Exam Study Notes

Ionic Compounds

• Forming ionic compounds requires energy to vaporize/ionize metals and atomize nonmetals.
• Electron affinity (EA) provides some energy back.
• Electrostatic attraction between oppositely charged ions in the crystal is the main driving force.
• Lattice energy is the heat emitted when gaseous ions coalesce to form a solid.
• Hess’s law is used to find lattice energy.
• E = \frac{q1q2}{4 \pi \epsilon_0 r}
• Estimating Lattice Energies:
  • Compare charges first: largest |q1q2| gives largest (negative) LE.
  • If q1q2 are the same, smaller radius ions give larger LE.

Covalent Bonding

• Covalent bonding involves sharing of electrons.
• A build-up of electron density between nuclei holds atoms together.
• Lewis Structure:
  • Represents bonding between atoms using Lewis symbols.
  • Does not indicate molecule shape.
• Octet Rule:
  • Atoms gain, lose, or share electrons to achieve eight valence electrons.
  • Hydrogen only needs 2 electrons (“Doublet” Rule).

Lewis Structures

• Determine the central atom (typically less electronegative).
• H is always a terminal atom.

Guidelines for Writing Lewis Structures

1. Add up valence electrons.
2. Create a skeleton structure with lines for bonding pairs.
3. Satisfy the Octet Rule for terminal atoms first.
4. Place remaining electrons around the central atom.
5. Move lone pairs to form multiple bonds if needed.

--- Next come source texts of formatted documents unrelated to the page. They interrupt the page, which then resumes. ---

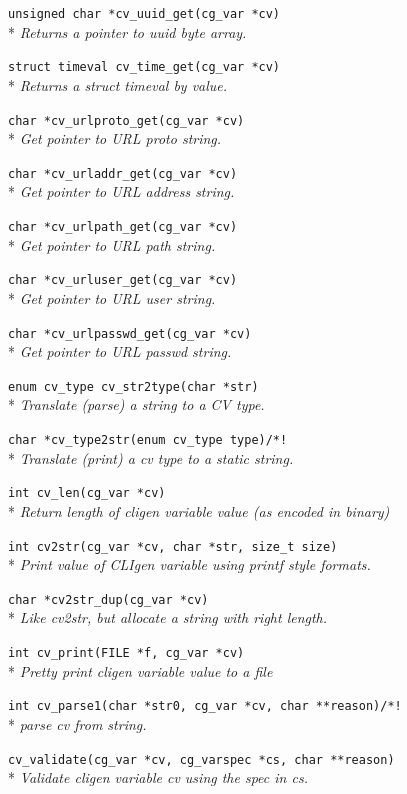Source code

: \documentclass[a4paper, 10pt] {article}
\begin{document}
{{\tt unsigned char *cv\_uuid\_get(cg\_var *cv)}\\*
\emph{ Returns a pointer to uuid byte array. }

{\tt struct timeval cv\_time\_get(cg\_var *cv)}\\*
\emph{ Returns a struct timeval by value.}

{\tt char *cv\_urlproto\_get(cg\_var *cv)}\\*
\emph{  Get pointer to URL proto string. }

{\tt char *cv\_urladdr\_get(cg\_var *cv)}\\*
\emph{  Get pointer to URL address string. }

{\tt char *cv\_urlpath\_get(cg\_var *cv)}\\*
\emph{  Get pointer to URL path string. }

{\tt char *cv\_urluser\_get(cg\_var *cv)}\\*
\emph{  Get pointer to URL user string. }

{\tt char *cv\_urlpasswd\_get(cg\_var *cv)}\\*
\emph{  Get pointer to URL passwd string. }

{\tt enum cv\_type cv\_str2type(char *str)}\\*
\emph{ Translate (parse) a string to a CV type.}

{\tt char *cv\_type2str(enum cv\_type type)/*! }\\*
\emph{ Translate (print) a cv type to a static string.}

{\tt int cv\_len(cg\_var *cv)}\\*
\emph{  Return length of cligen variable value (as encoded in binary)}

{\tt int cv2str(cg\_var *cv, char *str, size\_t size)}\\*
\emph{ Print value of CLIgen variable using printf style formats.}

{\tt char *cv2str\_dup(cg\_var *cv)}\\*
\emph{ Like cv2str, but allocate a string with right length.}

{\tt int cv\_print(FILE *f, cg\_var *cv)}\\*
\emph{ Pretty print cligen variable value to a file}

{\tt int cv\_parse1(char *str0, cg\_var *cv, char **reason)/*! }\\*
\emph{ parse cv from string. }

{\tt cv\_validate(cg\_var *cv, cg\_varspec *cs, char **reason)}\\*
\emph{  Validate cligen variable cv using the spec in cs.}

}
\end{document}
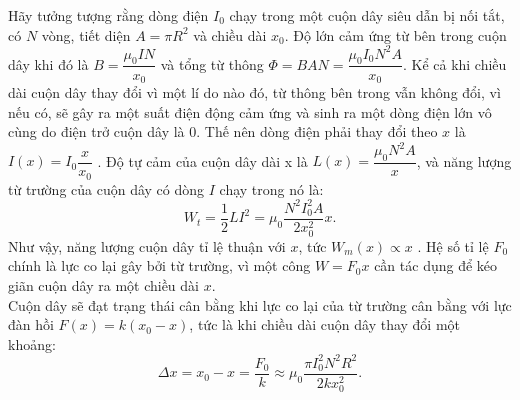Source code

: \begin{vd}
\begin{center}

\end{center}
\end{vd}
\begin{loigiai}\[\]
Hãy tưởng tượng rằng dòng điện $I_0$ chạy trong một cuộn dây siêu dẫn bị nối tắt, có $N$ vòng, tiết diện $ A=\pi{R^2}$ và chiều dài $x_0$. Độ lớn cảm ứng từ bên trong cuộn dây khi đó là $ B=\dfrac{\mu_0IN}{x_0}$ và tổng từ thông $\Phi=BAN=\dfrac{\mu_0I_0N^2A}{x_0}$. Kể cả khi chiều dài cuộn dây thay đổi vì một lí do nào đó, từ thông bên trong vẫn không đổi, vì nếu có, sẽ gây ra một suất điện động cảm ứng và sinh ra một dòng điện lớn vô cùng do điện trở cuộn dây là $0$. Thế nên dòng điện phải thay đổi theo $x$ là $I(x)=I_0\dfrac{x}{x_0}$ . Độ tự cảm của cuộn dây dài x là $ L(x)=\dfrac{\mu_0N^2A}{x}$, và năng lượng từ trường của cuộn dây có dòng $I$ chạy trong nó là:
$${W}_t=\dfrac{1}{2}L{I^2}=\mu_0\dfrac{N^2I_0^2A}{2x_0^2}x.$$
Như vậy, năng lượng cuộn dây tỉ lệ thuận với $x$, tức ${W}_m(x)\propto x$ . Hệ số tỉ lệ $F_0$ chính là lực co lại gây bởi từ trường, vì một công ${W}=F_0x$ cần tác dụng để kéo giãn cuộn dây ra một chiều dài $x$.\\
Cuộn dây sẽ đạt trạng thái cân bằng khi lực co lại của từ trường cân bằng với lực đàn hồi $ F(x)=k\left(x_0-x\right)$, tức là khi chiều dài cuộn dây thay đổi một khoảng:
$$\Delta x=x_0-x=\dfrac{F_0}{k}\approx{\mu_0}\dfrac{\pi I_0^2N^2R^2}{2kx_0^2}.$$
\end{loigiai}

• HONC (for neutral organic molecules):
  • H: 1 bond
  • O: 2 bonds, 2 lone pairs
  • N: 3 bonds, 1 lone pair
  • C: 4 bonds

Electronegativity (EN)

• Pauling Scale indicates an atom's relative attraction for electrons.
• Trends: increases from lower left to upper right (excluding noble gases).
• Fluorine has the highest EN (4.0).
• Nonpolar covalent bonds: ΔEN ≈ 0 – 0.4
• Polar covalent bonds: ΔEN ≈ 0.4 – 2.0
• Ionic bonds: ΔEN > 2.0
• Electrostatic potential maps use colors to represent electron density.

Dipole Moments

• Represented by μ, measured in Debyes (D).
• μ = 4.77 \frac{D}{Å} × (bond \space length \space in \space Å)
• % ionic character = \frac{measured \space dipole \space moment}{calculated \space dipole \space moment} × 100%

Formal Charge

• Formal Charge is the charge on an atom if all shared electrons are equally shared.
• Formula: Formal Charge = (valence electrons) - (lone pair electrons) - (1/2 bonding electrons).
• Sum of formal charges is zero for a molecule, and equals the charge of an ion.
• Molecules obeying HONC have zero formal charges.
• Predicting Preferred Structure:
  • Smallest Formal Charges are most stable.
  • Negative Formal Charge should be on the most electronegative atom.